La vuelta del viaje de novios

Opinion 05 de abril de 2024 VICENTE VAZQUEZ
TEATRO DE EPIDAURO
TEATRO DE EPIDAURO - WIKIPEDIA

Antes de contar lo que pasó a la vuelta del viaje de novios, me gustaría recordar algunas cosas que ocurrieron en Grecia. 

            El mar, en Ermioni, tenía un color, azul turquesa, tan profundo, y un aspecto tan apacible, que daban ganas de zambullirse en él, para disfrutar de su agradable encanto y del intenso sabor del agua. Era sorprendente la ingravidez, como si la elevada concentración salina incrementase de manera notable la flotabilidad del cuerpo. 

            Los sindicalistas franceses recorrían la orilla dispuestos a acabar con todos los erizos que atrapaban entre las rocas; y se los comían crudos, como si fuesen golosinas.

            Entre tanto, René ansiaba impresionarnos con sus habilidades náuticas. Nos propuso salir a costear a bordo de una pequeña embarcación, tipo Laser, de siete metros. Soplaba un viento fuerza 7, a pesar de lo cual se empeñó en dejar claro que él no se asustaba por tan poca cosa; no en vano hacía poco que había hecho la travesía del Atlántico, a bordo de un velero de crucero. Yo tenía plena confianza en él y lo veía tan ilusionado que no me pude negar. Cuando estábamos a más de tres millas de la costa, una fuerte racha de viento nos desarboló y tuvimos que ser rescatados por una motora. 

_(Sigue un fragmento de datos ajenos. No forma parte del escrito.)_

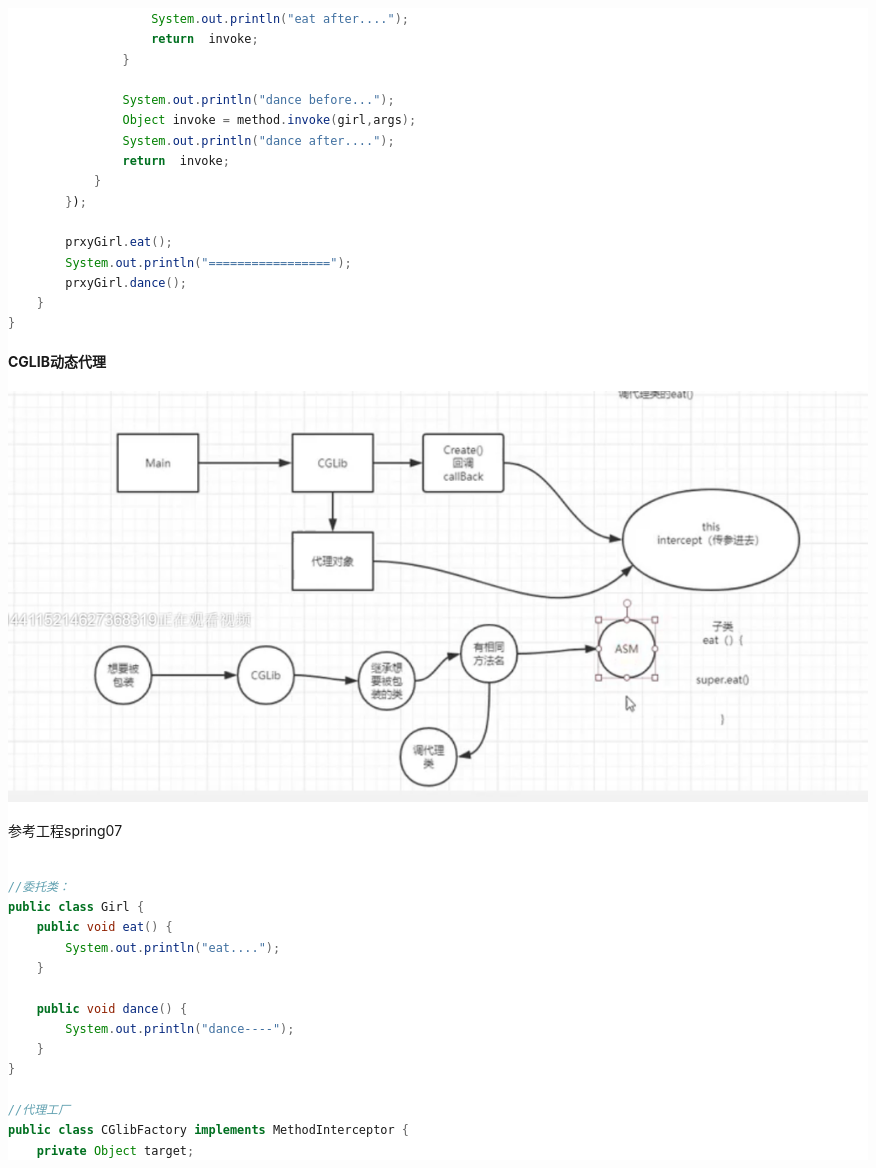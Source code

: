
 ```java
					System.out.println("eat after....");
					return  invoke;
				}

				System.out.println("dance before...");
				Object invoke = method.invoke(girl,args);
				System.out.println("dance after....");
				return  invoke;
			}
		});

		prxyGirl.eat();
		System.out.println("=================");
		prxyGirl.dance();
	}
}

```


#### CGLIB动态代理

![image](https://raw.githubusercontent.com/musictaste/spring/master/image/301.png)

参考工程spring07


```java

//委托类：
public class Girl {
    public void eat() {
        System.out.println("eat....");
    }

    public void dance() {
        System.out.println("dance----");
    }
}

//代理工厂
public class CGlibFactory implements MethodInterceptor {
    private Object target;

```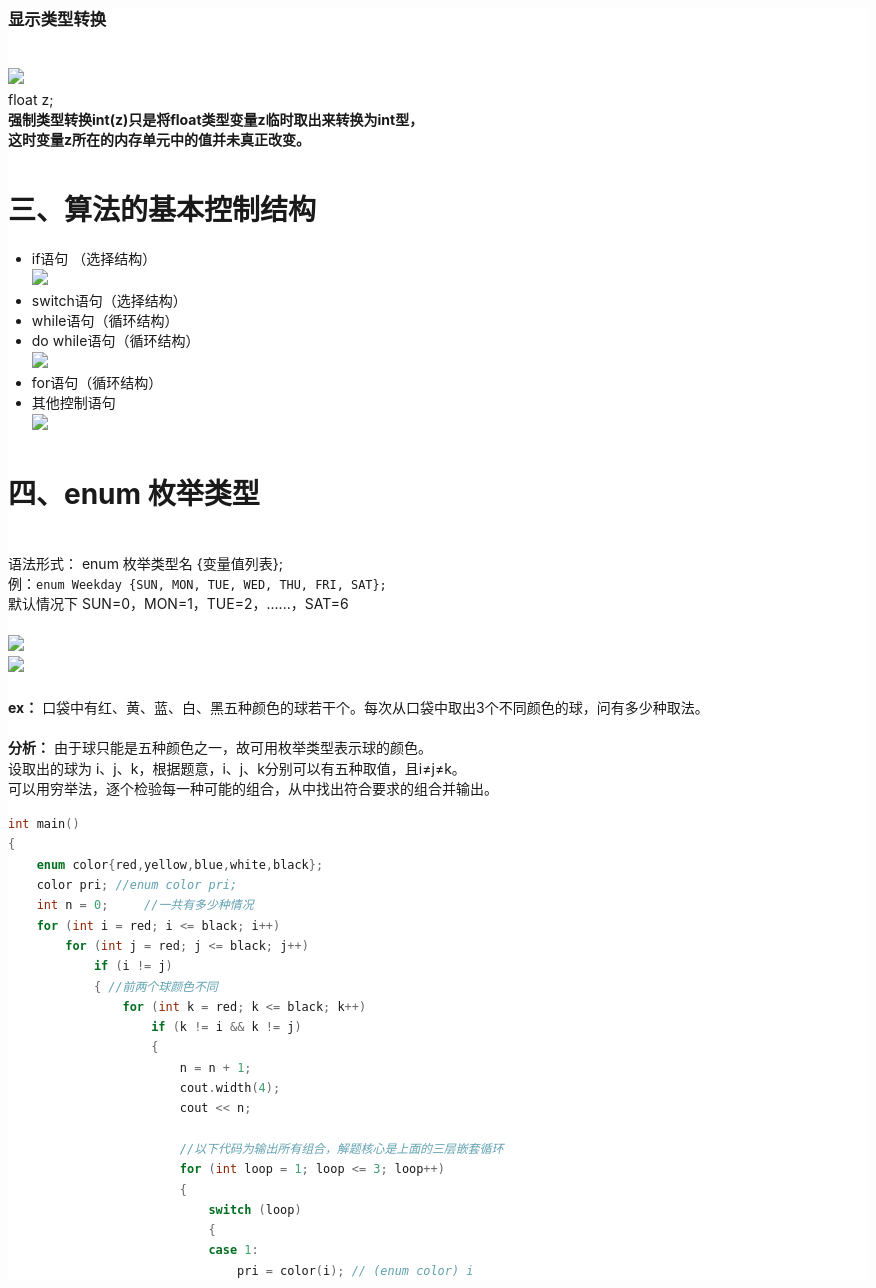 
<a name="e4fd8139"></a>
### 显示类型转换

<br />![](https://cdn.nlark.com/yuque/0/2020/png/1237282/1586152624461-56bf6ef3-1e76-44e2-89aa-d9ba80e6ba69.png#align=left&display=inline&height=238&originHeight=238&originWidth=465&size=0&status=done&style=none&width=465)<br />float z;<br />**强制类型转换int(z)只是将float类型变量z临时取出来转换为int型，<br />这时变量z所在的内存单元中的值并未真正改变。**<br />

<a name="69476e42"></a>
# 三、算法的基本控制结构


- if语句 （选择结构）<br />
![](https://cdn.nlark.com/yuque/0/2020/png/1237282/1586152624481-2bca36a2-82be-425d-8097-7965d54e9ce7.png#align=left&display=inline&height=297&originHeight=297&originWidth=642&size=0&status=done&style=none&width=642)
- switch语句（选择结构）
- while语句（循环结构）
- do while语句（循环结构）<br />
![](https://cdn.nlark.com/yuque/0/2020/png/1237282/1586152624479-836395ab-7d1c-419a-885b-3a441db533f0.png#align=left&display=inline&height=317&originHeight=317&originWidth=525&size=0&status=done&style=none&width=525)
- for语句（循环结构）
- 其他控制语句<br />
![](https://cdn.nlark.com/yuque/0/2020/png/1237282/1586152624466-994a790f-4561-431a-9806-e788a061c486.png#align=left&display=inline&height=232&originHeight=232&originWidth=615&size=0&status=done&style=none&width=615)



<a name="00c5b9f9"></a>
# 四、enum 枚举类型

<br />语法形式： enum 枚举类型名 {变量值列表};<br />例：`enum Weekday {SUN, MON, TUE, WED, THU, FRI, SAT};`<br />默认情况下 SUN=0，MON=1，TUE=2，......，SAT=6<br />
<br />![](https://cdn.nlark.com/yuque/0/2020/png/1237282/1586152624518-a52f25f9-be36-4e8d-aa54-59b69349af9b.png#align=left&display=inline&height=232&originHeight=232&originWidth=664&size=0&status=done&style=none&width=664)<br />![](https://cdn.nlark.com/yuque/0/2020/png/1237282/1586152624501-d7c6fdbc-0ffd-4f84-9c4c-7ed62a4d2d18.png#align=left&display=inline&height=496&originHeight=496&originWidth=616&size=0&status=done&style=none&width=616)<br />
<br />**ex：** 口袋中有红、黄、蓝、白、黑五种颜色的球若干个。每次从口袋中取出3个不同颜色的球，问有多少种取法。<br />
<br />**分析：** 由于球只能是五种颜色之一，故可用枚举类型表示球的颜色。<br />设取出的球为 i、j、k，根据题意，i、j、k分别可以有五种取值，且i≠j≠k。<br />可以用穷举法，逐个检验每一种可能的组合，从中找出符合要求的组合并输出。<br />

```cpp
int main()
{
    enum color{red,yellow,blue,white,black};
    color pri; //enum color pri;
    int n = 0;     //一共有多少种情况
    for (int i = red; i <= black; i++)
        for (int j = red; j <= black; j++)
            if (i != j)
            { //前两个球颜色不同
                for (int k = red; k <= black; k++)
                    if (k != i && k != j)
                    {
                        n = n + 1;
                        cout.width(4);
                        cout << n;
                        
						//以下代码为输出所有组合，解题核心是上面的三层嵌套循环
                        for (int loop = 1; loop <= 3; loop++)
                        {
                            switch (loop)
                            {
                            case 1:
                                pri = color(i); // (enum color) i
```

            Así era mi amigo, un tipo aventurero y enamorado de la vida. 

            Al anochecer nos invitó a cenar en un chiringuito, propiedad de un griego con el que había hecho muy buenas migas. A pesar de que el dueño no hablaba francés, ni René griego, mantuvieron una interesante conversación, llena de matices, a base de suponer lo que cada uno decía y el otro contestaba:

            ─Hola Stavros, te presento a mis amigos de Madrid. Atiéndelos bien y ofréceles algo bueno. 

            ─Será un placer. ¡Vamos a ver!… ¡Qué tengo yo por aquí… para vosotros! ─Stavros sabía cómo agasajar a sus clientes─, me acaban de traer unas langostas que tienen una pinta estupenda.

            ─Has adivinado lo que estábamos pensando, ─dijo René, mientras sonreía y apoyaba cariñosamente su mano sobre el hombro del griego─ queremos una mesa en la terraza, junto al mar.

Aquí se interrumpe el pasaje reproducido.